How should freedom of conscience be expressed?
How to balance personal freedoms with the obligation to prevent harm to others: ideology, anarchy, and/or oligarchy?
If one gains widespread consensus on these cultural considerations, there still remain questions about how to implement this ideal. Should this society attempt to repair past mistakes? Is such repair possible, desirable, or advisable? Would a preferable approach involve simply learning from past mistakes, while applying the new principles going forward?
Certainly shortcomings that should not be repeated in the newly redefined society include the systemic failure of journalism to adequately report corporate corruption. There are a number of factors which led to current abuses of the system, factors which should be mitigated going forward. Vertical and horizontal integration create business relationships across media giants. As Johnson observes in The New Media Oligarchy (date), media outlets that should normally be engaged in healthy competition against one another are now partners with each other. Johnson argues that these partnerships ultimately stifle aggressive news coverage.
The global commercial-media system, according to Johnson, does not respect any tradition or custom if it stands in the way of profits. However, he points out "ultimately it is politically conservative because the media giants are significant beneficiaries of the current social structure around the world, and any upheaval in property or social relations -- particularly to the extent that it reduces the power of the business -- is not in their interest." This hyper-commercialism manifests in an implicit political bias in media content. Johnson cites a quote by Burt Neuborne, legal director of the Brennan Center for Justice at NYU School of Law. What has changed in journalism as a result of consolidation "is not a question of misreporting. It's not a question of false reporting. It's a question of not reporting" (Johnson, date, p. 1).
A typical example of how the media deliberately exercises a pro-corporate bias is shown in coverage of the savings and loan scandals of the 80s. Patrick Bond comments in his article (1989): "The average taxpayer, curious to know how and why an estimated $1,000 per household will be handed to the Savings and loan industry, won't get much help from the news media…coverage of the S&L crisis has offered little analysis of how the multi-billion dollar boondoggle relates to broader economic questions…" Bond backs up his assertions with the following facts: When Ralph Nader put forward an alternate proposal to have the S&L bailout be funded by the rich who actually made money from risky S&L activities, Nader got no mention on the three nightly network news shows, and no coverage in the Washington Post or New York Times. When Jesse Jackson joined more than 100 organizations to launch an all-out attack on the S&L bailout, the Times and Post carried wire stories (3/3/89) with only six paragraphs of coverage (Bond, 1989).

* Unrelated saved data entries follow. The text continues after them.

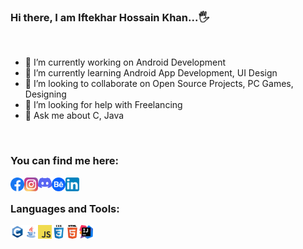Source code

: ### Hi there, I am Iftekhar Hossain Khan...🖐

<br/>

- 🔭 I’m currently working on Android Development
- 🌱 I’m currently learning Android App Development, UI Design
- 👯 I’m looking to collaborate on Open Source Projects, PC Games, Designing
- 🤔 I’m looking for help with Freelancing
- 💬 Ask me about C, Java

<br/>

### You can find me here:
[<img align="left" alt="Facebook" width="22px" src="assets/facebook.svg" />][facebook]
[<img align="left" alt="Instagram" width="22px" src="assets/instagram.svg" />][instagram]
[<img align="left" alt="Discord" width="22px" src="assets/discord.svg" />][discord]
[<img align="left" alt="Behance" width="22px" src="assets/behance.svg" />][behance]
[<img align="left" alt="LinkedIn" width="22px" src="assets/linkedin.svg" />][linkedin]



<br/>

### Languages and Tools:
<img align="left" width="22px" src="assets/c.png" />
<img align="left" width="22px" src="assets/java2.png" />
<img align="left" width="22px" src="assets/javascript.png" />
<img align="left" width="22px" src="assets/css.png" />
<img align="left" width="22px" src="assets/html.png" />
<img align="left" width="22px" src="assets/intellij.png" />


[facebook]: https://www.facebook.com/ihk.786
[instagram]: https://www.instagram.com/iftekharhossaink
[behance]: https://www.behance.net/ihkcreations
[discord]: https://discord.com/users/647492745228845118
[linkedin]: https://www.linkedin.com/in/ihkcreations/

Coverage of the Enron debacle was similarly minimal, until the company's flameout reached spectacular proportions. Forbes reporter Dan Ackman (2001) described how Enron was involved in barely understood activities, mostly under the rubric of trading energy, and reported its results in mysterious ways, but it announced larger and larger revenues with each passing quarter, without raising any alarms. New York Times reporter Edward Wyatt (2002) wrote that credit-rating agencies Moody's Investors Service, Standard & Poor's and Fitch Ratings saw signs of Enron's deteriorating finances at least five months prior to their warning investors. CBSNews.com...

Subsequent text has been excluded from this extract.